## The problem:
From the first line to the last, print the material exactly, skipping the pictures.

## Study material:
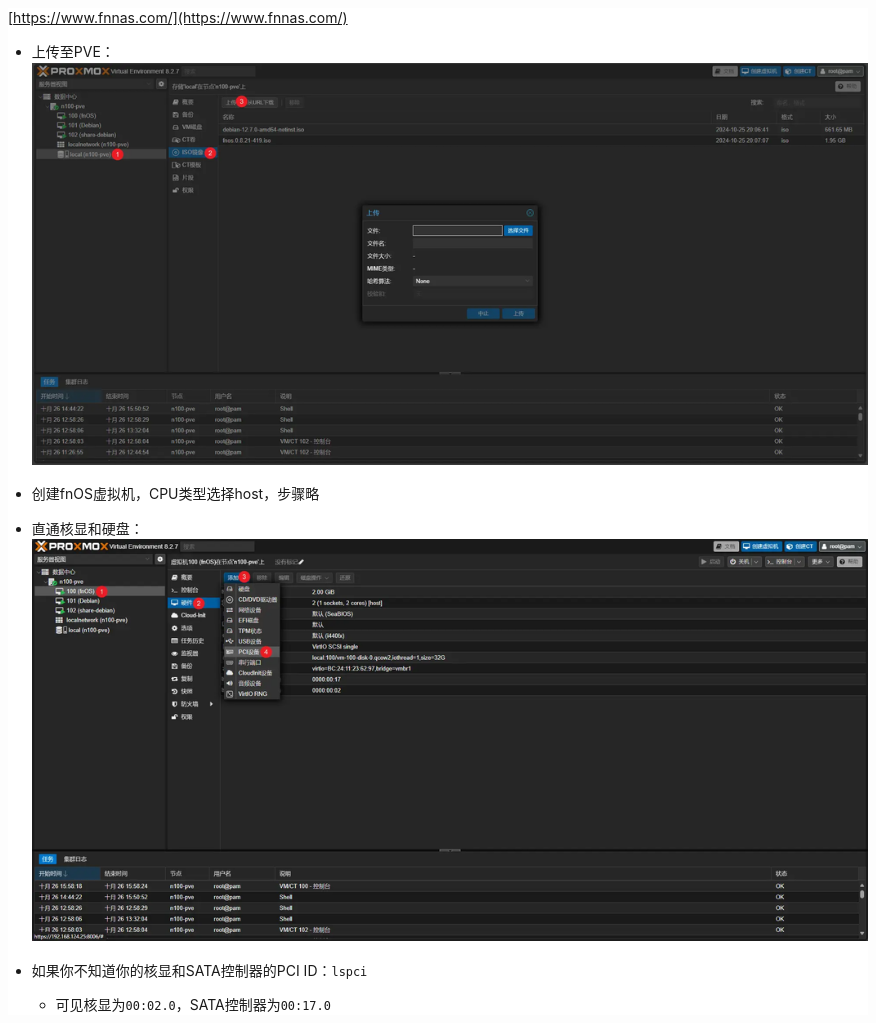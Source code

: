   [https://www.fnnas.com/](https://www.fnnas.com/)

- 上传至PVE：![](assets/images/073808516d357e099a866c30b4a77954c5b9b458.webp)

- 创建fnOS虚拟机，CPU类型选择host，步骤略

- 直通核显和硬盘：![](assets/images/08e4f7a3b87ae86334011e1d4c3a384a36ad9866.webp)

- 如果你不知道你的核显和SATA控制器的PCI ID：`lspci`
  
  - 可见核显为`00:02.0`，SATA控制器为`00:17.0`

## Response box:
Source code

:   [https://www.fnnas.com/](https://www.fnnas.com/)

- 上传至PVE：![](assets/images/073808516d357e099a866c30b4a77954c5b9b458.webp)

- 创建fnOS虚拟机，CPU类型选择host，步骤略

- 直通核显和硬盘：![](assets/images/08e4f7a3b87ae86334011e1d4c3a384a36ad9866.webp)

- 如果你不知道你的核显和SATA控制器的PCI ID：`lspci`
  
  - 可见核显为`00:02.0`，SATA控制器为`00:17.0`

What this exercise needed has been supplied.